Mü'min kalpler bu tür boş şeylerle ilgilenmezler. Böyle saçma şeyleri dinlemezler. Böyle çirkin şeylere ilgi duymazlar. Çünkü mü'min kalpler imanın yükümlülükleriyle uğraşırlar, imanın coşkunluğu ile yücelirler, onun aydınlığı ile arınırlar.

Ama heyecanlanmazlar, onlara öfkelenmezler, onların dediklerinin aynısı ile karşılık vererek boş laf edenlere saldırmazlar. Bu konuda onlarla tartışmaya girmezler. Çünkü uğraşısı boş ve anlamsız şeyler olanları da tartışmak boştur. Bu yüzden saldırmazlık ve barış temennisiyle onları kendi hallerinde bırakırlar.

"Bizim işlerimiz bize, sizin işleriniz sizedir. Size selam olsun, biz cahillerle sohbet etmeyi istemeyiz derler."

Onlarla birlikte değerli vaktimizi harcamak istemeyiz. Onların boş laflarına karışmayız ya da ses çıkarmadan dinlemeyiz.

Hiç kuşkusuz bu, inancına güvenen mü'min bir ruhun aydınlık tablosudur. Bu tablodan boş şeylerin üstüne çıkma, hoşgörü ve şefkat duyguları yansıyor. Bununla Allah'ın öngördüğü edeple edeplenmek isteyenlere kapalı bir tarafı bulunmayan Allah'ın apaçık yolu çiziliyor. Bu yolda cahillerle birliktelik söz konusu değildir. Ama onlara düşmanlık ta beslenemez. Onlara karşı zor kullanılmaz, onların varlığından, sıkıntı duyulmaz. Bu yolda, kötülükleri aşma vardır, sevgi vardır. Suçlulara ve kötülere bile iyilik dilenir bu yolda.
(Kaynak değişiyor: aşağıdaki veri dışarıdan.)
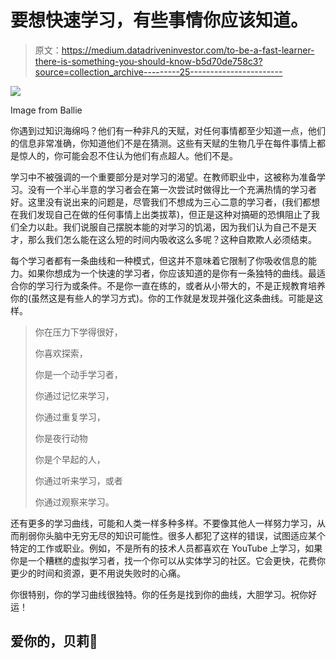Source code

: # 要想快速学习，有些事情你应该知道。

> 原文：<https://medium.datadriveninvestor.com/to-be-a-fast-learner-there-is-something-you-should-know-b5d70de758c3?source=collection_archive---------25----------------------->

![](img/9979670ff4df9ac834a49e964ad428d9.png)

Image from Ballie

你遇到过知识海绵吗？他们有一种非凡的天赋，对任何事情都至少知道一点，他们的信息非常准确，你知道他们不是在猜测。这些有天赋的生物几乎在每件事情上都是惊人的，你可能会忍不住认为他们有点超人。他们不是。

学习中不被强调的一个重要部分是对学习的渴望。在教师职业中，这被称为准备学习。没有一个半心半意的学习者会在第一次尝试时做得比一个充满热情的学习者好。这里没有说出来的问题是，尽管我们不想成为三心二意的学习者，(我们都想在我们发现自己在做的任何事情上出类拔萃)，但正是这种对搞砸的恐惧阻止了我们全力以赴。我们说服自己摆脱本能的对学习的饥渴，因为我们认为自己不是天才，那么我们怎么能在这么短的时间内吸收这么多呢？这种自欺欺人必须结束。

每个学习者都有一条曲线和一种模式，但这并不意味着它限制了你吸收信息的能力。如果你想成为一个快速的学习者，你应该知道的是你有一条独特的曲线。最适合你的学习行为或条件。不是你一直在练的，或者从小带大的，不是正规教育培养你的(虽然这是有些人的学习方式)。你的工作就是发现并强化这条曲线。可能是这样。

> 你在压力下学得很好，
> 
> 你喜欢探索，
> 
> 你是一个动手学习者，
> 
> 你通过记忆来学习，
> 
> 你通过重复学习，
> 
> 你是夜行动物
> 
> 你是个早起的人，
> 
> 你通过听来学习，或者
> 
> 你通过观察来学习。

还有更多的学习曲线，可能和人类一样多种多样。不要像其他人一样努力学习，从而削弱你头脑中无穷无尽的知识可能性。很多人都犯了这样的错误，试图适应某个特定的工作或职业。例如，不是所有的技术人员都喜欢在 YouTube 上学习，如果你是一个糟糕的虚拟学习者，找一个你可以从实体学习的社区。它会更快，花费你更少的时间和资源，更不用说失败时的心痛。

你很特别，你的学习曲线很独特。你的任务是找到你的曲线，大胆学习。祝你好运！

## 爱你的，贝莉💖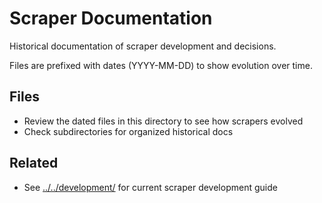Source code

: # Scraper Documentation

Historical documentation of scraper development and decisions.

Files are prefixed with dates (YYYY-MM-DD) to show evolution over time.

## Files

- Review the dated files in this directory to see how scrapers evolved
- Check subdirectories for organized historical docs

## Related

- See [../../development/](../../development/) for current scraper development guide

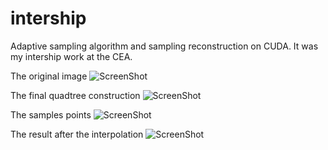 # intership
Adaptive sampling algorithm and sampling reconstruction on CUDA. It was my intership work at the CEA.

The original image
![ScreenShot](https://i.postimg.cc/LXjWRWJ5/Original.png)

The final quadtree construction
![ScreenShot](https://i.postimg.cc/g2BQK89z/final-Quadtree.png)

The samples points
![ScreenShot](https://i.postimg.cc/d0bfbFtg/samples.png)

The result after the interpolation
![ScreenShot](https://i.postimg.cc/tJyMgz65/result.png)
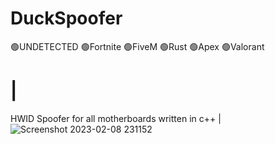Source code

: # DuckSpoofer
<g-emoji class="g-emoji" alias="green_circle" fallback-src="https://github.githubassets.com/images/icons/emoji/unicode/1f7e2.png">🟢UNDETECTED</g-emoji>
<g-emoji class="g-emoji" alias="green_circle" fallback-src="https://github.githubassets.com/images/icons/emoji/unicode/1f7e2.png">🟢Fortnite</g-emoji>
<g-emoji class="g-emoji" alias="green_circle" fallback-src="https://github.githubassets.com/images/icons/emoji/unicode/1f7e2.png">🟢FiveM</g-emoji>
<g-emoji class="g-emoji" alias="green_circle" fallback-src="https://github.githubassets.com/images/icons/emoji/unicode/1f7e2.png">🟢Rust</g-emoji>
<g-emoji class="g-emoji" alias="green_circle" fallback-src="https://github.githubassets.com/images/icons/emoji/unicode/1f7e2.png">🟢Apex</g-emoji>
<g-emoji class="g-emoji" alias="green_circle" fallback-src="https://github.githubassets.com/images/icons/emoji/unicode/1f7e2.png">🟢Valorant</g-emoji>
# | 
HWID Spoofer for all motherboards written in c++ |
![Screenshot 2023-02-08 231152](https://user-images.githubusercontent.com/122778332/217732522-7db17e8a-4f46-4080-87ca-ca3cbcdaa367.png)














































































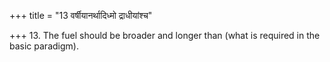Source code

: +++
title = "13 वर्षीयानर्थादिध्मो द्राधीयांश्च"

+++
13. The fuel should be broader and longer than (what is required in the basic paradigm).

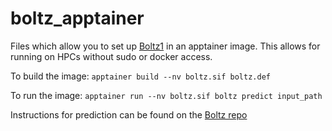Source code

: # boltz_apptainer
Files which allow you to set up [Boltz1](https://github.com/jwohlwend/boltz) in an apptainer image. This allows for running on HPCs without sudo or docker access.

To build the image:
`apptainer build --nv boltz.sif boltz.def`

To run the image:
`apptainer run --nv boltz.sif boltz predict input_path`

Instructions for prediction can be found on the [Boltz repo](https://github.com/jwohlwend/boltz/blob/main/docs/prediction.md)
Ehl-i kitaptan bu adamların iman etmesi için peygamber efendimiz -salât ve selâm üzerine olsun- kendilerine Kur'an okumanın dışında fazla bir şey yapmamıştır. Öte yandan kendi kavminden iman etmesi için çok çabaladığı, Müslüman olmasını bütün benliğiyle istediği kimseler vardı. Ama yüce Allah onunla ilgili bir hikmetten dolayı bu isteğinin gerçekleşmesini takdir etmemiştir. Çünkü Peygamber -salât ve selâm üzerine olsun- sevdiği kimseyi doğru yola iletemezdi. Ancak yüce Allah, doğru yolu hak ettiği ve imanı kabul edecek durumda olduğunu bildiği kimseleri doğru yola iletir.


56- Ey Muhammed! Sen sevdiğini doğru yola eriştiremezsin, ancak Allah dilediğini doğru yola eriştirir. Doğru yola girecekleri en iyi O bilir.